This is a phony market, propped up by Street and Fed hype and especially corporate buy-backs. It has been historically overvalued for many months, but as we have seen in 1998-2000 it can get more overvalued.
The key for investors is, when do they raise enough cash to survive the inevitable bear market ? Sell too early and an investor could have made more money. Sell to late and it could take an investor years to recoup their losses.
Monday, January 6, 2020 “Bear Market: Rampage of Ruin”
Once the spell is broken, once the perception that the stock market can not sustain a decline, once the computer algos are tweaked to consider the unlikely, the impossible, to abandon an untethered bullish bias, that’s when an ugly bear market begins, it’s a rampage of ruin.
You aren’t going to hear it from the news media, talk show hosts, publishers of upscale opinion or money managers, their client base doesn’t want to hear it, IT DOESN”T SELL OR DRAW TRAFFIC.
But insignificant market analysts like myself BEHOLDEN TO NO SPECIAL INTERESTS BUT ARMED WITH DECADES OF EXPERIENCE CAN TELL THE TRUTH STARTING WITH – I can’t stand all the lying at the top, all the self-serving hype and manipulation. There is a price to be paid for this and that is where things get ugly in the stock market … and economy and people’s lives.
The difference this time around is the Fed can’t bail the economy and stock market out with a policy change, they blew that a year ago when they panicked by a declining stock market and economy in the early stages of recession.
The result: a deferred recession and an overvalued stock market that becomes more overvalued. Instead of falling out of the 41st floor, this market will be falling out of the 81st floor all because of manipulation.
Rigged ? Yes, at times, not by a secret committee meeting in someone’s corner office in Manhattan or off in someone’s den in Oyster Bay, but by a mentality that this is a new era where buyers will be rewarded by rising prices indefinitely. Once reality sets in, that mindset vanishes.

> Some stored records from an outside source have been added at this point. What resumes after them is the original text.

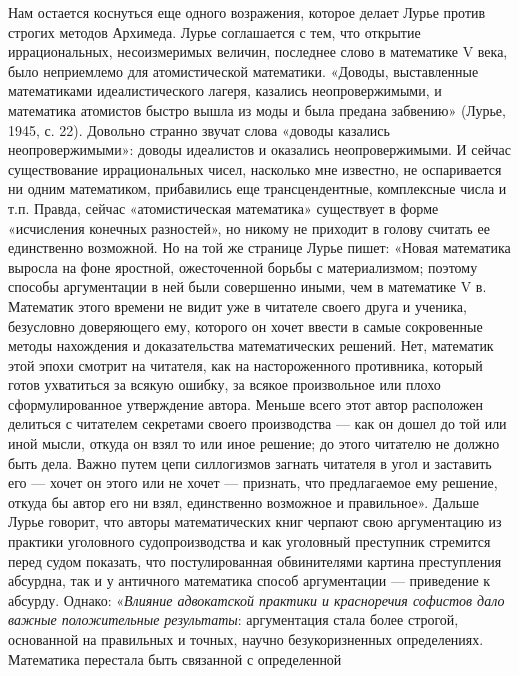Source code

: Нам  остается коснуться  еще одного  возражения, которое  делает Лурье
против  строгих  методов  Архимеда.   Лурье  соглашается  с  тем,  что
открытие  иррациональных,  несоизмеримых  величин, последнее  слово  в
математике  V века,  было неприемлемо  для атомистической  математики.
«Доводы, выставленные  математиками идеалистического  лагеря, казались
неопровержимыми,  и  математика  атомистов  быстро  вышла  из  моды  и
была  предана  забвению»  (Лурье,   1945,  с.  22).  Довольно  странно
звучат  слова  «доводы  казались неопровержимыми»:  доводы  идеалистов
и  оказались неопровержимыми.  И  сейчас существование  иррациональных
чисел, насколько  мне известно, не оспаривается  ни одним математиком,
прибавились  еще трансцендентные,  комплексные  числа  и т.п.  Правда,
сейчас  «атомистическая  математика»  существует в  форме  «исчисления
конечных  разностей»,   но  никому   не  приходит  в   голову  считать
ее  единственно  возможной.  Но  на   той  же  странице  Лурье  пишет:
«Новая  математика выросла  на  фоне яростной,  ожесточенной борьбы  с
материализмом;  поэтому способы  аргументации  в  ней были  совершенно
иными, чем  в математике V в.  Математик этого времени не  видит уже в
читателе своего друга и  ученика, безусловно доверяющего ему, которого
он хочет ввести в самые сокровенные методы нахождения и доказательства
математических решений. Нет, математик этой эпохи смотрит на читателя,
как на  настороженного противника, который готов  ухватиться за всякую
ошибку, за всякое произвольное  или плохо сформулированное утверждение
автора.  Меньше  всего  этот  автор расположен  делиться  с  читателем
секретами своего производства --- как он  дошел до той или иной мысли,
откуда он взял  то или иное решение; до этого  читателю не должно быть
дела. Важно путем цепи силлогизмов загнать читателя в угол и заставить
его --- хочет он этого или не хочет --- признать, что предлагаемое ему
решение,  откуда  бы  автор  его  ни  взял,  единственно  возможное  и
правильное».  Дальше Лурье  говорит,  что  авторы математических  книг
черпают  свою  аргументацию  из практики  уголовного  судопроизводства
и  как  уголовный  преступник  стремится  перед  судом  показать,  что
постулированная обвинителями  картина преступления  абсурдна, так  и у
античного  математика способ  аргументации ---  приведение к  абсурду.
Однако:  «\emph{Влияние адвокатской  практики  и красноречия  софистов
дало  важные  положительные   результаты}:  аргументация  стала  более
строгой,  основанной на  правильных и  точных, научно  безукоризненных
определениях.  Математика  перестала  быть  связанной  с  определенной

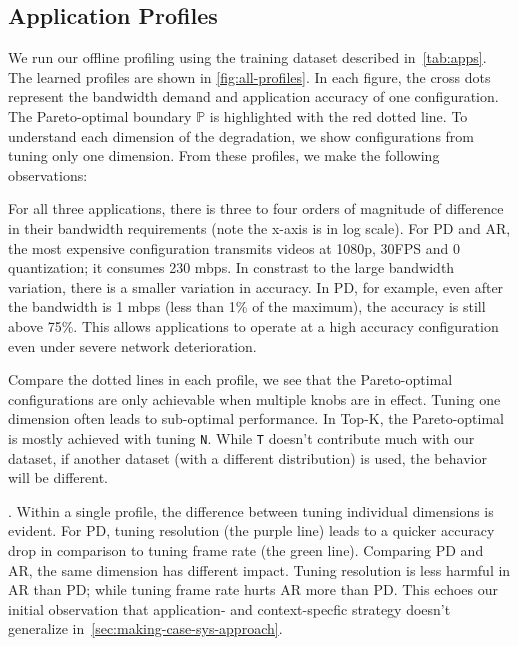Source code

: \subsection{Application Profiles}
\label{sec:application-profiles}

We run our offline profiling using the training dataset described
in~\autoref{tab:apps}. The learned profiles are shown in
\autoref{fig:all-profiles}. In each figure, the cross dots represent the
bandwidth demand and application accuracy of one configuration. The
Pareto-optimal boundary $\mathbb{P}$ is highlighted with the red dotted line. To
understand each dimension of the degradation, we show configurations from tuning
only one dimension. From these profiles, we make the following observations:

 For all three applications, there is three to
four orders of magnitude of difference in their bandwidth requirements (note the
x-axis is in log scale). For PD and AR, the most expensive configuration
transmits videos at 1080p, 30FPS and 0 quantization; it consumes 230 mbps. In
constrast to the large bandwidth variation, there is a smaller variation in
accuracy. In PD, for example, even after the bandwidth is 1 mbps (less than 1\%
of the maximum), the accuracy is still above 75\%. This allows \sysname{}
applications to operate at a high accuracy configuration even under severe
network deterioration.

 Compare the dotted lines in each
profile, we see that the Pareto-optimal configurations are only achievable when
multiple knobs are in effect. Tuning one dimension often leads to sub-optimal
performance. In Top-K, the Pareto-optimal is mostly achieved with tuning
\texttt{N}. While \texttt{T} doesn't contribute much with our dataset, if
another dataset (with a different distribution) is used, the behavior will be
different.

. Within a single profile, the
difference between tuning individual dimensions is evident. For PD, tuning
resolution (the purple line) leads to a quicker accuracy drop in comparison to
tuning frame rate (the green line). Comparing PD and AR, the same dimension has
different impact. Tuning resolution is less harmful in AR than PD; while tuning
frame rate hurts AR more than PD. This echoes our initial observation that
application- and context-specfic strategy doesn't generalize
in~\autoref{sec:making-case-sys-approach}.

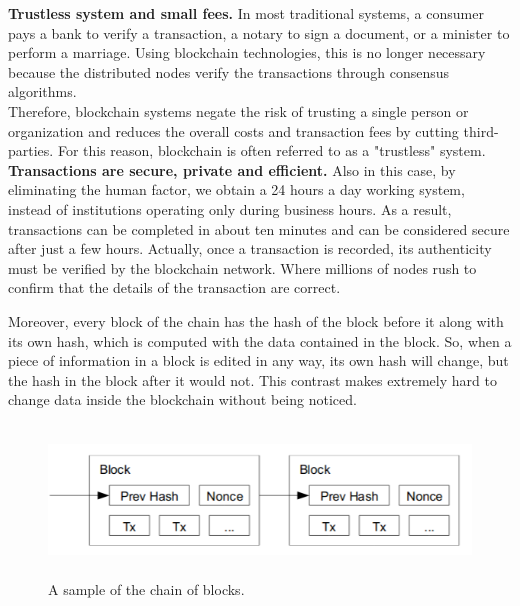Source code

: \textbf{Trustless system and small fees.}
In most traditional systems, a consumer pays a bank to verify a transaction,   
a notary to sign a document, or a minister to perform a marriage. Using 
blockchain technologies, this is no longer necessary because the distributed
nodes verify the transactions through consensus algorithms.\\
Therefore, blockchain systems negate the risk of trusting a single person or 
organization and reduces the overall costs and transaction fees by cutting 
third-parties. For this reason, blockchain is often referred to as a "trustless"
system.\cite{binancevision}\cite{investopedia}
\bigskip 
\textbf{Transactions are secure, private and efficient.}
Also in this case, by eliminating the human factor, we obtain a 24 hours a day 
working system, instead of institutions operating only during business hours.
As a result, transactions can be completed in about ten minutes and can be 
considered secure after just a few hours. Actually, once a transaction is 
recorded, its authenticity must be verified by the blockchain network. Where 
millions of nodes rush to confirm that the details of the transaction are correct.

Moreover, every block of the chain has the hash of the block before it along with
its own hash, which is computed with the data contained in the block. So, when
a piece of information in a block is edited in any way, its own hash will change, but the
hash in the block after it would not. This contrast makes extremely hard to 
change data inside the blockchain without being noticed.

\begin{figure}[h]
    \centering
    \includegraphics[height=4cm]{block_hash.png}
    \caption{A sample of the chain of blocks.\cite{bitcoin}}
    \label{fig:blockhash}
\end{figure}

With so many decisions made by computers today, any withdrawal from an, “Ask no questions – just keep buying” would have an immediate and devastating effect on stock prices. Better hope it doesn’t happen.
As for Iran. The consequences of killing General Solemani are beginning to surface. My concern is that Trump’s decision to strike now is all about impeachment and re-election, not international strategy.
If so, as a nation, as investors, we are at HUGE risk. As I noted Friday (READ “Bear Market to be Worse Than 2007-2009 – Everything is a Lie”) below.
Once this “bulletproof” spell is broken it will be straight down, and a quick Fed orchestrated recovery won’t bail out the bear market or the economy that will suffer as a result.”
Friday, January 3,2020 “Bear Market to be Worse Than 2007-2009 – Everything is a LIE !”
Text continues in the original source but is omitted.